The Bishop of Salisbury, the Rt Revd Nicholas Holtam, warned that fixing the date of Easter could weaken the shared experience of Christians, Jews and Muslims as ‘children of Abraham and people of the book’.

He made the warning during a sermon at his Diocese’s annual Maundy Thursday Chrism Eucharist, at Salisbury Cathedral, attended by priests and laypeople from across the region. The Bishop said the death of Jesus was connected with and interpreted by the central story of Judaism and that in a world ‘bedevilled by religious violence, it’s God’s awkward gift’ that the central acts by which Christians remember Jesus are linked with one of the most sacred Jewish festivals.

The Rt Revd Nicholas Holtam said: “If the Primates of the Anglican Communion thought same sex relationships are difficult to know what to do with, just wait until they get going on the implications of fixing the date of Easter.
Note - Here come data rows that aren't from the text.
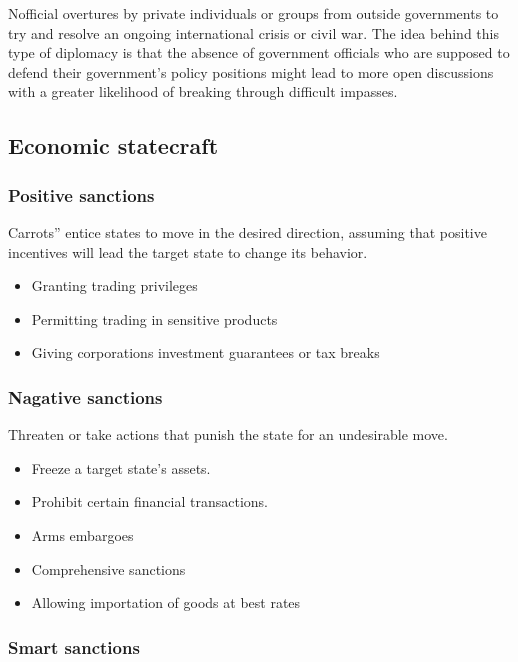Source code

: \documentclass[
]{book}
\begin{document}
Nofficial overtures by private individuals or groups from outside governments to try and resolve an ongoing international crisis or civil war. The idea behind this type of diplomacy is that the absence of government officials who are supposed to defend their government's policy positions might lead to more open discussions with a greater likelihood of breaking through difficult impasses.

\hypertarget{economic-statecraft}{%
\subsection{Economic statecraft}\label{economic-statecraft}}

\hypertarget{positive-sanctions}{%
\subsubsection{Positive sanctions}\label{positive-sanctions}}

Carrots'' entice states to move in the desired direction, assuming that positive incentives will lead the target state to change its behavior.

\begin{itemize}
\item
  Granting trading privileges
\item
  Permitting trading in sensitive products
\item
  Giving corporations investment guarantees or tax breaks
\end{itemize}

\hypertarget{nagative-sanctions}{%
\subsubsection{Nagative sanctions}\label{nagative-sanctions}}

Threaten or take actions that punish the state for an undesirable move.

\begin{itemize}
\item
  Freeze a target state's assets.
\item
  Prohibit certain financial transactions.
\item
  Arms embargoes
\item
  Comprehensive sanctions
\item
  Allowing importation of goods at best rates
\end{itemize}

\hypertarget{smart-sanctions}{%
\subsubsection{Smart sanctions}\label{smart-sanctions}}
\end{document}
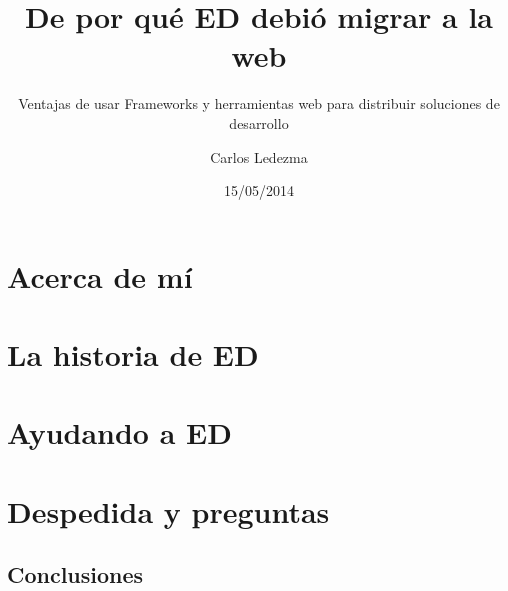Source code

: \documentclass[9pt]{beamer}
\title{De por qué ED debió migrar a la web}
\subtitle{Ventajas de usar Frameworks y herramientas web para distribuir
          soluciones de desarrollo}
\author{Carlos Ledezma}
\institute{Akdemia}
\date{15/05/2014}
\begin{document}
  \frame{\titlepage}

  \frame{\tableofcontents}

  \section{Acerca de mí}
    

  \section{La historia de ED}
    

  \section{Ayudando a ED}
    

  \section{Despedida y preguntas}
    \subsection{Conclusiones}
\end{document}
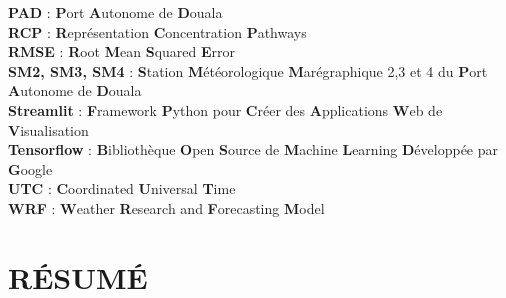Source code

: \documentclass[a4paper,12pt,openany]{report}
\begin{document}
\begin{flushleft}
\textbf{PAD} : \textbf{P}ort \textbf{A}utonome de \textbf{D}ouala\\
\textbf{RCP} : \textbf{R}eprésentation \textbf{C}oncentration \textbf{P}athways\\
\textbf{RMSE} : \textbf{R}oot \textbf{M}ean \textbf{S}quared \textbf{E}rror\\
\textbf{SM2, SM3, SM4} : \textbf{S}tation \textbf{M}étéorologique \textbf{M}arégraphique 2,3 et 4 du \textbf{P}ort \textbf{A}utonome de \textbf{D}ouala\\
\textbf{Streamlit} : \textbf{F}ramework \textbf{P}ython pour \textbf{C}réer des \textbf{A}pplications \textbf{W}eb de \textbf{V}isualisation\\
\textbf{Tensorflow} : \textbf{B}ibliothèque \textbf{O}pen \textbf{S}ource de \textbf{M}achine \textbf{L}earning \textbf{D}éveloppée par \textbf{G}oogle\\
\textbf{UTC} : \textbf{C}oordinated \textbf{U}niversal \textbf{T}ime\\
\textbf{WRF} : \textbf{W}eather \textbf{R}esearch and \textbf{F}orecasting \textbf{M}odel\\
	\end{flushleft}


\chapter*{RÉSUMÉ} %
	\label{ch:abstract}
\end{document}
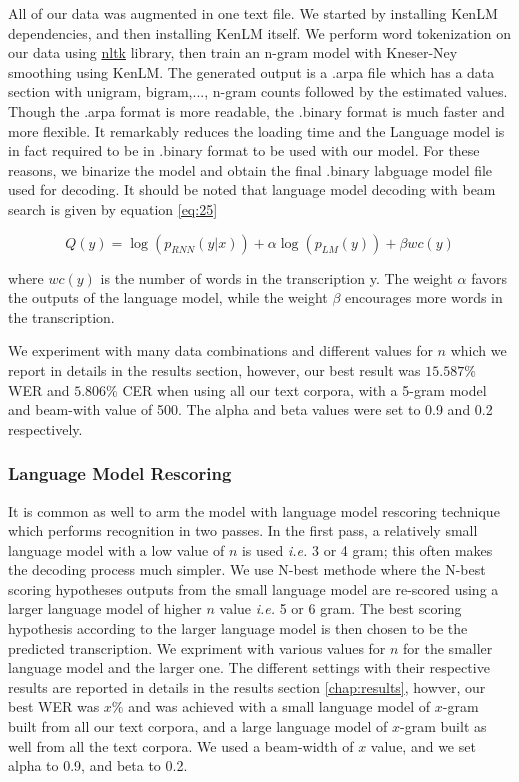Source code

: All of our data was augmented in one text file. We started by installing KenLM dependencies, and then installing KenLM itself. We perform word tokenization on our data using \href{https://www.nltk.org/}{nltk} library, then train an n-gram model with Kneser-Ney smoothing using KenLM. The generated output is a .arpa file which has a data section with unigram, bigram,..., n-gram counts followed by the estimated values. Though the .arpa format is more readable, the .binary format is much faster and more flexible. It remarkably reduces the loading time and the Language model is in fact required to be in .binary format to be used with our model. For these reasons, we binarize the model and obtain the final .binary labguage model file used for decoding. It should be noted that language model decoding with beam search is given by equation \ref{eq:25}

\begin{equation}
Q(y) = \log(p_{RNN}(y|x)) + \alpha \log(p_{LM}(y)) + \beta wc(y)
\end{equation}

where $wc(y)$ is the number of words in the transcription y. The weight $\alpha$ favors the outputs of the language model, while the weight $\beta$ encourages more words in the transcription.

We experiment with many data combinations and different values for $n$ which we report in details in the results section, however, our best result was $15.587\%$ \ac{WER} and $5.806\%$ \ac{CER} when using all our text corpora, with a 5-gram model and beam-with value of 500. The alpha and beta values were set to 0.9 and 0.2 respectively.

\subsubsection{Language Model Rescoring}

It is common as well to arm the model with language model rescoring technique which performs recognition in two passes. In the first pass, a relatively small language model with a low value of $n$ is used \textit{i.e.} 3 or 4 gram; this often makes the decoding process much simpler. We use N-best methode where the N-best scoring hypotheses outputs from the small language model are re-scored using a larger language model of higher $n$ value \textit{i.e.} 5 or 6 gram. The best scoring hypothesis according to the larger language model is then chosen to be the predicted transcription.
We expriment with various values for $n$ for the smaller language model and the larger one. The different settings with their respective results are reported in details in the results section \ref{chap:results}, howver, our best \ac{WER} was $x \%$ and was achieved with a small language model of $x$-gram built from all our text corpora, and a large language model of $x$-gram built as well from all the text corpora. We used a beam-width of $x$ value, and we set alpha to 0.9, and beta to 0.2.


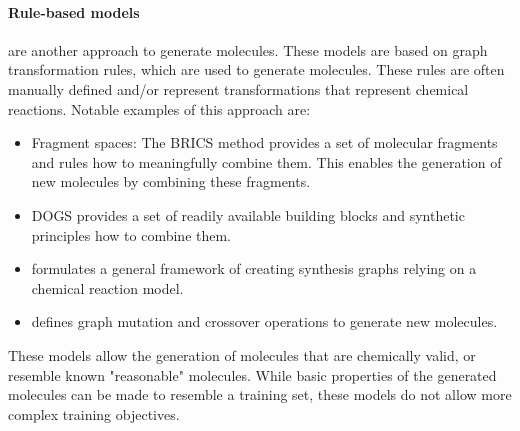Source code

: \paragraph{Rule-based models} are another approach to generate molecules. These
models are based on graph transformation rules, which are used to generate
molecules. These rules are often manually defined and/or represent 
transformations that represent chemical reactions. 
Notable examples of this approach are: 

\begin{itemize}
    \item Fragment spaces: The BRICS \citep{degenArtCompilingUsing2008} method
    provides a set of molecular fragments and rules how to meaningfully combine
    them. This enables the generation of new molecules by combining these
    fragments.
    \item DOGS \citep{hartenfellerDOGSReactionDrivenNovo2012} provides a 
    set of readily available building blocks and synthetic principles how to 
    combine them. 
    \item \citep{bradshawBarkingRightTree2020,gottipatiLearningNavigateSynthetically2020} formulates a general framework 
    of creating synthesis graphs relying on a chemical reaction model.
    \item \citep{jensenGraphbasedGeneticAlgorithm2019} defines graph mutation 
    and crossover operations to generate new molecules. 
\end{itemize}
These models allow the generation of molecules that are chemically valid, 
or resemble known "reasonable" molecules. While basic properties of 
the generated molecules can be made to resemble a training set, 
these models do not allow more complex training objectives. 

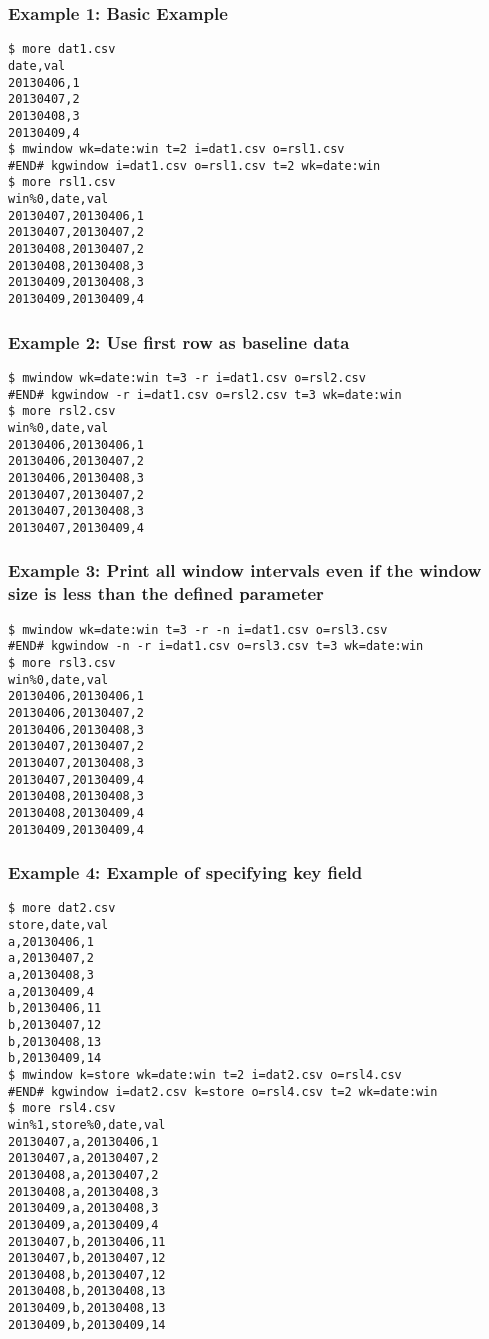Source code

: \subsubsection*{Example 1: Basic Example}



\begin{Verbatim}[baselinestretch=0.7,frame=single]
$ more dat1.csv
date,val
20130406,1
20130407,2
20130408,3
20130409,4
$ mwindow wk=date:win t=2 i=dat1.csv o=rsl1.csv
#END# kgwindow i=dat1.csv o=rsl1.csv t=2 wk=date:win
$ more rsl1.csv
win%0,date,val
20130407,20130406,1
20130407,20130407,2
20130408,20130407,2
20130408,20130408,3
20130409,20130408,3
20130409,20130409,4
\end{Verbatim}
\subsubsection*{Example 2: Use first row as baseline data}



\begin{Verbatim}[baselinestretch=0.7,frame=single]
$ mwindow wk=date:win t=3 -r i=dat1.csv o=rsl2.csv
#END# kgwindow -r i=dat1.csv o=rsl2.csv t=3 wk=date:win
$ more rsl2.csv
win%0,date,val
20130406,20130406,1
20130406,20130407,2
20130406,20130408,3
20130407,20130407,2
20130407,20130408,3
20130407,20130409,4
\end{Verbatim}
\subsubsection*{Example 3: Print all window intervals even if the window size is less than the defined parameter}



\begin{Verbatim}[baselinestretch=0.7,frame=single]
$ mwindow wk=date:win t=3 -r -n i=dat1.csv o=rsl3.csv
#END# kgwindow -n -r i=dat1.csv o=rsl3.csv t=3 wk=date:win
$ more rsl3.csv
win%0,date,val
20130406,20130406,1
20130406,20130407,2
20130406,20130408,3
20130407,20130407,2
20130407,20130408,3
20130407,20130409,4
20130408,20130408,3
20130408,20130409,4
20130409,20130409,4
\end{Verbatim}
\subsubsection*{Example 4: Example of specifying key field}



\begin{Verbatim}[baselinestretch=0.7,frame=single]
$ more dat2.csv
store,date,val
a,20130406,1
a,20130407,2
a,20130408,3
a,20130409,4
b,20130406,11
b,20130407,12
b,20130408,13
b,20130409,14
$ mwindow k=store wk=date:win t=2 i=dat2.csv o=rsl4.csv
#END# kgwindow i=dat2.csv k=store o=rsl4.csv t=2 wk=date:win
$ more rsl4.csv
win%1,store%0,date,val
20130407,a,20130406,1
20130407,a,20130407,2
20130408,a,20130407,2
20130408,a,20130408,3
20130409,a,20130408,3
20130409,a,20130409,4
20130407,b,20130406,11
20130407,b,20130407,12
20130408,b,20130407,12
20130408,b,20130408,13
20130409,b,20130408,13
20130409,b,20130409,14
\end{Verbatim}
It seems to me a curiously unexamined piece of cultural accommodation that would separate the timing of Easter from Passover and detach us from our Jewish roots.

“In a world in which the dominant secular narrative about religion is of division and violence it ought to be a gift that there are shared stories, experiences and scriptures.

“Our job is to live with this connectedness, work with it, explore its meaning including the awkward difficulties and differences to make a more Godly story for the sake of a deeply troubled world.”